Requirement –
Return all lines below containing the word "array".

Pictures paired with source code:
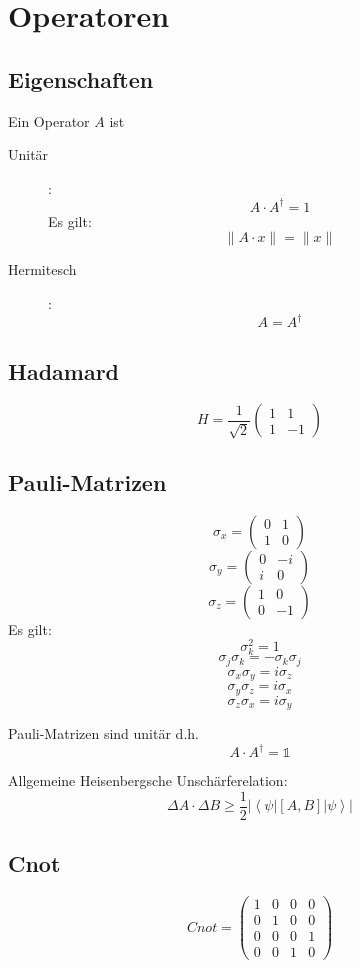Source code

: \documentclass{article}
\begin{document}
\section{Operatoren}
\subsection{Eigenschaften}
Ein Operator $A$ ist
\begin{description}
\item[Unitär]:
  \[ A\cdot A^\dagger = 1 \]
  Es gilt:
  \[ \| A\cdot x \| = \| x \| \]
\item[Hermitesch]:
  \[ A = A^\dagger \]
\end{description}
\subsection{Hadamard}

\[ H = \frac{1}{\sqrt{2}}\left(\begin{array}{rr}
    1 &  1\\
    1 & -1
  \end{array}\right) \]
\subsection{Pauli-Matrizen}
\[ \sigma_x = \left(\begin{array}{rr}
    0 & 1\\
    1 & 0
  \end{array} \right) \]
\[ \sigma_y = \left(\begin{array}{rr}
    0 & -i\\
    i & 0
  \end{array} \right) \]
\[ \sigma_z = \left(\begin{array}{rr}
    1 & 0\\
    0 & -1
  \end{array}\right) \]
Es gilt:
\[ \sigma_k^2 = 1 \]
\[ \sigma_j\sigma_k = -\sigma_k\sigma_j \]
\[ \sigma_x\sigma_y = i\sigma_z \]
\[ \sigma_y\sigma_z = i\sigma_x \]
\[ \sigma_z\sigma_x = i\sigma_y \]

Pauli-Matrizen sind unitär d.h. 
\[ A \cdot A^{\dagger} = \mathbb{1} \]


Allgemeine Heisenbergsche Unschärferelation:
\[ \Delta A \cdot \Delta B \ge \frac{1}{2} |\left<\psi|[A,B]|\psi\right>| \]

  
\subsection{Cnot}
\[ Cnot = \left(\begin{array}{rrrr}
    1 & 0 & 0 & 0\\
    0 & 1 & 0 & 0\\
    0 & 0 & 0 & 1\\
    0 & 0 & 1 & 0
  \end{array}\right) \]
\end{document}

Output for this exercise –
\[ H = \frac{1}{\sqrt{2}}\left(\begin{array}{rr}
  \end{array}\right) \]
\[ \sigma_x = \left(\begin{array}{rr}
  \end{array} \right) \]
\[ \sigma_y = \left(\begin{array}{rr}
  \end{array} \right) \]
\[ \sigma_z = \left(\begin{array}{rr}
  \end{array}\right) \]
\[ Cnot = \left(\begin{array}{rrrr}
  \end{array}\right) \]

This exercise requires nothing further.